BSDS - Data Wrangling Process

library(tidyverse)

Introduction

The process of data wrangling often seems very situation dependent and there isn’t a unifying process. This isn’t completely true. The process can be thought of as having four distinct steps.

Step Result Name Description
Import data_raw Get the data into R somehow. The structure of the data is just however it came in.
Tidy data_tidy Restructure the data so that each row is an observation, and each column is a variable.
Clean data Correct variable types, consistent and useful labels, validation and correction.
Use data_small Sub-setting the full data into a smaller set that addresses a particular question.

Data cleaning scripts can be broken into three chunks with a script such as

# Script for reading in Flagstaff Weather Data
Weather_raw <- read_csv('data-raw/Flagstaff_Temp.csv')

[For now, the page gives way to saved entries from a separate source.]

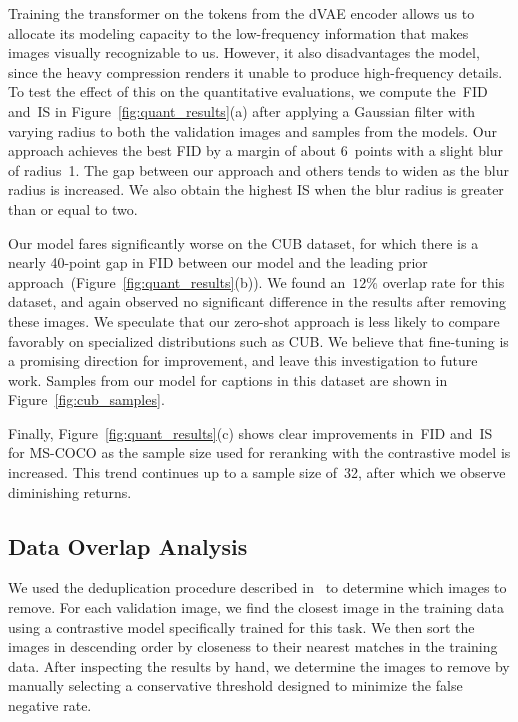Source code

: Training the transformer on the tokens from the dVAE encoder allows us to allocate its modeling capacity to the low-frequency information that makes images visually recognizable to us. However, it also disadvantages the model, since the heavy compression renders it unable to produce high-frequency details. To test the effect of this on the quantitative evaluations, we compute the~FID and~IS in Figure~\ref{fig:quant_results}(a) after applying a Gaussian filter with varying radius to both the validation images and samples from the models. Our approach achieves the best FID by a margin of about 6~points with a slight blur of radius~1. The gap between our approach and others tends to widen as the blur radius is increased. We also obtain the highest IS when the blur radius is greater than or equal to two.

Our model fares significantly worse on the CUB dataset, for which there is a nearly 40-point gap in FID between our model and the leading prior approach~(Figure~\ref{fig:quant_results}(b)). We found an~$12\%$ overlap rate for this dataset, and again observed no significant difference in the results after removing these images. We speculate that our zero-shot approach is less likely to compare favorably on specialized distributions such as CUB. We believe that fine-tuning is a promising direction for improvement, and leave this investigation to future work. Samples from our model for captions in this dataset are shown in Figure~\ref{fig:cub_samples}.

Finally, Figure~\ref{fig:quant_results}(c) shows clear improvements in~FID and~IS for MS-COCO as the sample size used for reranking with the contrastive model is increased. This trend continues up to a sample size of~32, after which we observe diminishing returns.

\subsection{Data Overlap Analysis}
\label{sec:data_overlap_analysis}

We used the deduplication procedure described in~\citet{radford2021learning} to determine which images to remove. For each validation image, we find the closest image in the training data using a contrastive model specifically trained for this task. We then sort the images in descending order by closeness to their nearest matches in the training data. After inspecting the results by hand, we determine the images to remove by manually selecting a conservative threshold designed to minimize the false negative rate.


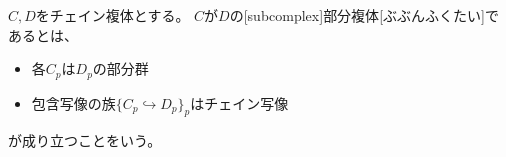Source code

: \documentclass[report]{jlreq}
\begin{document}
\begin{definition}[部分複体]
    $C, D$をチェイン複体とする。
    $C$が$D$の[subcomplex]{部分複体}[ぶぶんふくたい]であるとは、
    \begin{itemize}
        \item 各$C_p$は$D_p$の部分群
        \item 包含写像の族$\{ C_p \hookrightarrow D_p \}_p$はチェイン写像
    \end{itemize}
    が成り立つことをいう。
\end{definition}

\begin{definition}[商複体]
\end{definition}

\begin{definition}[和複体]
\end{definition}
\end{document}
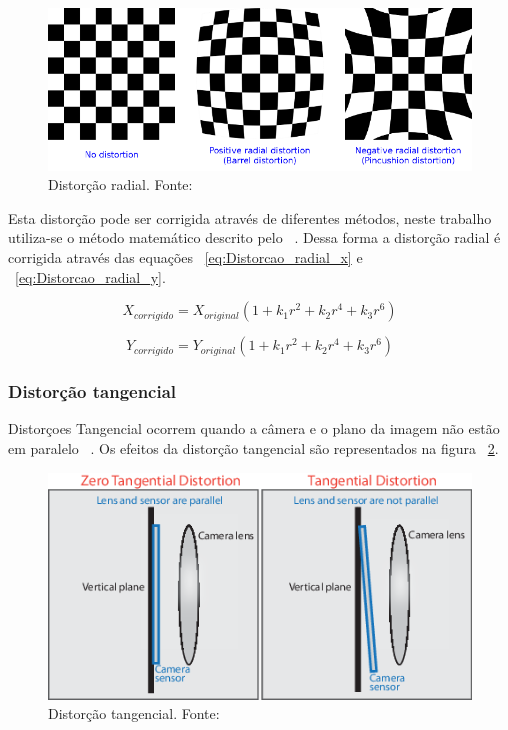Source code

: \begin{figure}[h]
	\centering
	\includegraphics[width=.7\columnwidth]{images/Distorcao_radial.png}
	\caption{Distorção radial. Fonte: ~\cite[]{ozcakir_2020}}
	\label{fig:Distorcao_radial}
\end{figure}

Esta distorção pode ser corrigida através de diferentes métodos, neste trabalho utiliza-se o método matemático descrito pelo ~\cite[]{opencv_library}.
Dessa forma a distorção radial é corrigida através das equações ~\ref{eq:Distorcao_radial_x} e ~\ref{eq:Distorcao_radial_y}.

\begin{equation}
	X_{corrigido} = X_{original} (1 + k_1 r^2 + k_2 r^4 + k_3 r^6)
	\label{eq:Distorcao_radial_x}
\end{equation}

\begin{equation}
	Y_{corrigido} = Y_{original} (1 + k_1 r^2 + k_2 r^4 + k_3 r^6)
	\label{eq:Distorcao_radial_y}
\end{equation}

\subsubsection{Distorção tangencial}
Distorçoes Tangencial ocorrem quando a câmera e o plano da imagem não estão em paralelo ~\cite[]{ozcakir_2020}.
Os efeitos da distorção tangencial são representados na figura ~\ref{fig:Distorcao_tangencial}.

\begin{figure}[h]
	\centering
	\includegraphics[width=.7\columnwidth]{images/Distorcao_tangencial.png}
	\caption{Distorção tangencial. Fonte: ~\cite[]{ozcakir_2020}}
	\label{fig:Distorcao_tangencial}
\end{figure}

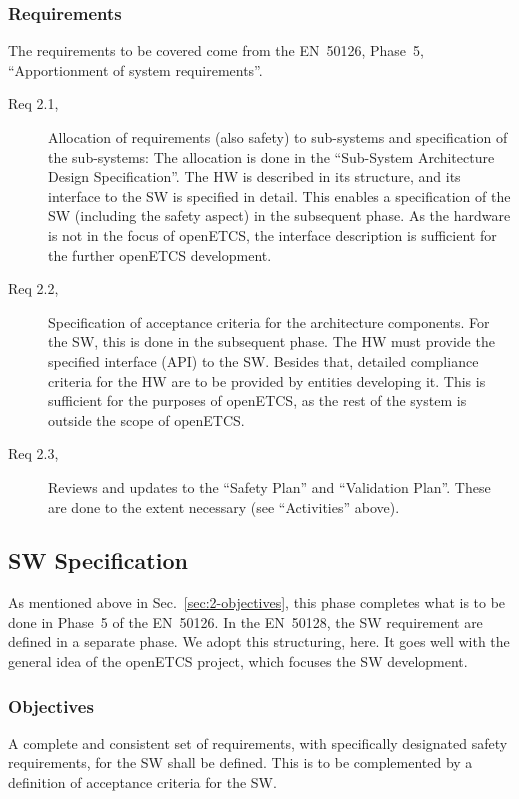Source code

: \documentclass{template/openetcs_article}
\begin{document}
\subsubsection{Requirements}
\label{sec:2-requirements}

The requirements to be covered come from the EN~50126, Phase~5,
``Apportionment of system requirements''. 
\begin{description}
\item[Req 2.1, {\cite[6.5.3.1]{EN50126:1999}}] Allocation of
  requirements (also safety) to sub-systems and specification of the
  sub-systems: The allocation is done in the ``Sub-System Architecture
  Design Specification''. The HW is described in its structure, and
  its interface to the SW is specified in detail. This enables a
  specification of the SW (including the safety aspect) in the
  subsequent phase. As the hardware is not in the focus of openETCS,
  the interface description is sufficient for the further openETCS
  development.
\item[Req 2.2, {\cite[6.5.3.2]{EN50126:1999}}] Specification of
  acceptance criteria for the architecture components. For the SW,
  this is done in the subsequent phase. The HW must provide the
  specified interface (API) to the SW. Besides that, detailed
  compliance criteria for the HW are to be provided by entities
  developing it. This is sufficient for the purposes of openETCS, as
  the rest of the system is outside the scope of openETCS.
\item[Req 2.3, {\cite[6.5.3.3]{EN50126:1999}}] Reviews and updates to
  the ``Safety Plan'' and ``Validation Plan''. These are done to the
  extent necessary (see ``Activities'' above).
  \end{description}

\subsection{SW Specification}
\label{sec:software-requirements}

As mentioned above in Sec.~\ref{sec:2-objectives}, this phase
completes what is to be done in Phase~5 of the EN~50126. In the
EN~50128, the SW requirement are defined in a separate phase. We
adopt this structuring, here. It goes well with the general idea of
the openETCS project, which focuses the SW development.  

\subsubsection{Objectives}
\label{sec:3-objectives}
A complete and consistent set of requirements, with specifically
designated safety requirements, for the SW shall be defined. This is
to be complemented by a definition of acceptance criteria for the SW. 
\end{document}
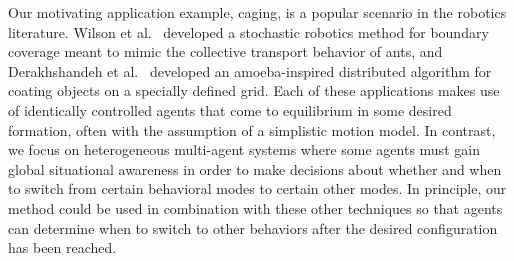 \documentclass[letterpaper, 10 pt, conference]{ieeeconf}  %
\begin{document}
	
	Our motivating application example, caging, is a popular scenario in the
	robotics literature. Wilson et al.~\cite{WPKBPB14} developed a
	stochastic robotics method for boundary coverage meant to mimic the
	collective transport behavior of ants, and Derakhshandeh et
	al.~\cite{DGRSST14} developed an amoeba-inspired distributed algorithm
	for coating objects on a specially defined grid. Each of these
	applications makes use of identically controlled agents that come to
	equilibrium in some desired formation, often with the assumption of a
	simplistic motion model. In contrast, we focus on heterogeneous
	multi-agent systems where some agents must gain global situational
	awareness in order to make decisions about whether and when to switch
	from certain behavioral modes to certain other modes. In principle, our
	method could be used in combination with these other techniques so that
	agents can determine when to switch to other behaviors after the desired
	configuration has been reached.
	
\end{document}
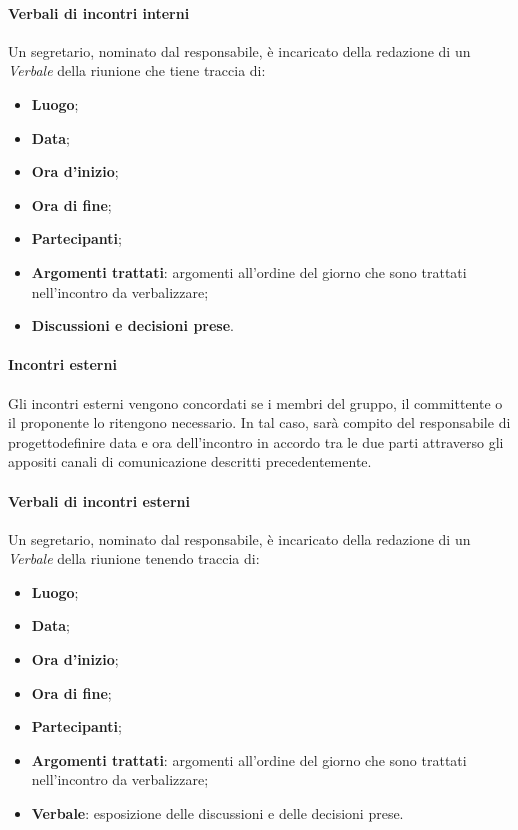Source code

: 			\paragraph*{Verbali di incontri interni}
				Un segretario, nominato dal responsabile, è incaricato della redazione di un \textit{Verbale} della riunione che tiene traccia di:
				\begin{itemize}
					\item \textbf{Luogo};
					\item \textbf{Data};
					\item \textbf{Ora d'inizio};
					\item \textbf{Ora di fine};
					\item \textbf{Partecipanti};
					\item \textbf{Argomenti trattati}: argomenti all'ordine del giorno che sono trattati nell'incontro da verbalizzare;
					\item \textbf{Discussioni e decisioni prese}.
				\end{itemize}
			\paragraph*{Incontri esterni}
				Gli incontri esterni vengono concordati se i membri del gruppo, il committente o il proponente lo ritengono necessario. In tal caso, sarà compito del responsabile di progetto\glosp definire data e ora dell'incontro in accordo tra le due parti attraverso gli appositi canali di comunicazione descritti precedentemente.
			\paragraph*{Verbali di incontri esterni}
				Un segretario, nominato dal responsabile, è incaricato della redazione di un \textit{Verbale} della riunione tenendo traccia di:
				\begin{itemize}
					\item \textbf{Luogo};
					\item \textbf{Data};
					\item \textbf{Ora d'inizio};
					\item \textbf{Ora di fine};
					\item \textbf{Partecipanti};
					\item \textbf{Argomenti trattati}: argomenti all'ordine del giorno che sono trattati nell'incontro da verbalizzare;
					\item \textbf{Verbale}: esposizione delle discussioni e delle decisioni prese.
				\end{itemize}
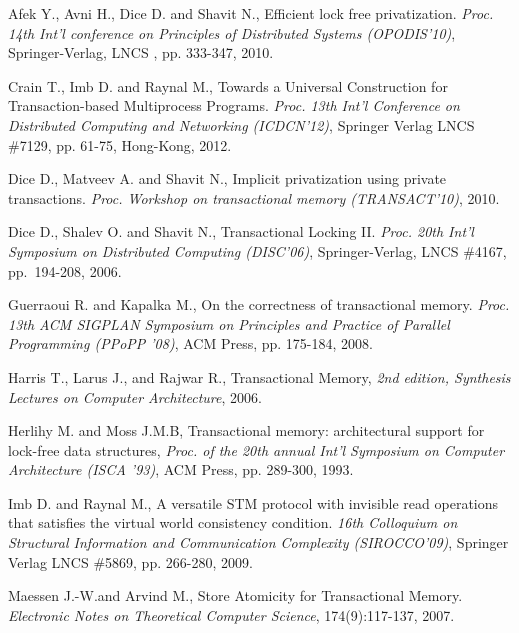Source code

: \documentclass[11pt,letterpaper]{article}
\begin{document}
{\small 

\begin{thebibliography}{guerraoui08}


 Afek Y.,  Avni H.,   Dice D. and  Shavit N.,
Efficient lock free privatization. 
{\it Proc.  14th Int'l conference on Principles of Distributed Systems 
(OPODIS'10)}, Springer-Verlag,  LNCS , pp. 333-347, 2010. 



Crain T., Imb D. and Raynal M., 
Towards a Universal Construction for Transaction-based Multiprocess Programs.
{\it Proc. 13th Int'l Conference on Distributed Computing and Networking
(ICDCN'12)}, 
Springer Verlag LNCS \#7129, pp. 61-75, Hong-Kong,  2012. 



Dice D., Matveev A. and  Shavit N.,
 Implicit privatization using private transactions. 
{\it Proc. Workshop on transactional memory (TRANSACT'10)}, 2010.




Dice D., Shalev O. and Shavit N.,
Transactional Locking II.
{\em Proc. 20th Int'l Symposium on Distributed Computing (DISC'06)},
Springer-Verlag, LNCS \#4167, pp.~194-208, 2006.


Guerraoui R. and  Kapalka M.,  
 On the correctness of transactional memory. 
{\it  Proc. 13th ACM SIGPLAN Symposium on Principles and Practice of 
Parallel Programming (PPoPP '08)},  ACM Press, pp.  175-184, 2008.




 Harris T.,  Larus J., and  Rajwar R., 
Transactional Memory, 
{\it 2nd edition, Synthesis Lectures on Computer Architecture},  2006.




Herlihy M.  and Moss J.M.B,
 Transactional memory: architectural support for lock-free data structures, 
{\it Proc.  of the 20th annual Int'l Symposium on Computer Architecture 
(ISCA '93)}, ACM Press, pp. 289-300, 1993. 



Imb D. and Raynal M., 
A versatile   STM protocol with invisible read operations 
that satisfies  the  virtual world consistency condition.
{\it   16th  Colloquium   on  Structural   Information   and  Communication
Complexity  (SIROCCO'09)}, 
Springer Verlag LNCS   \#5869, pp. 266-280,  2009.


 Maessen J.-W.and Arvind M.,
 Store Atomicity for Transactional Memory. 
{\it Electronic  Notes  on Theoretical  Computer Science}, 
174(9):117-137, 2007.



\end{thebibliography}}
\end{document}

Weather_tidy <- Weather_raw %>% ...

Weather <- Weather_tidy %>% ...

In the above script the ... represent a a pipeline of commands to process the data. The clean data is the one that I want to save and then subsequently use in any analysis. A good method for saving data sets in R is creating an image of the cleaned data, which can be done using the save.image() command. To store a cleaned data set, ensure only that data is loaded into the local environment and save the image of the R session. This allows data to be quickly imported with the structure you saved for the analysis.

In many real world examples, the data wrangling work is concentrated in only one or two of the first three steps. Typically you might be able to skip one or more steps, but it can be useful to develop a consistent naming convention such as above so that it is clear where the skipped steps are and what step you are on.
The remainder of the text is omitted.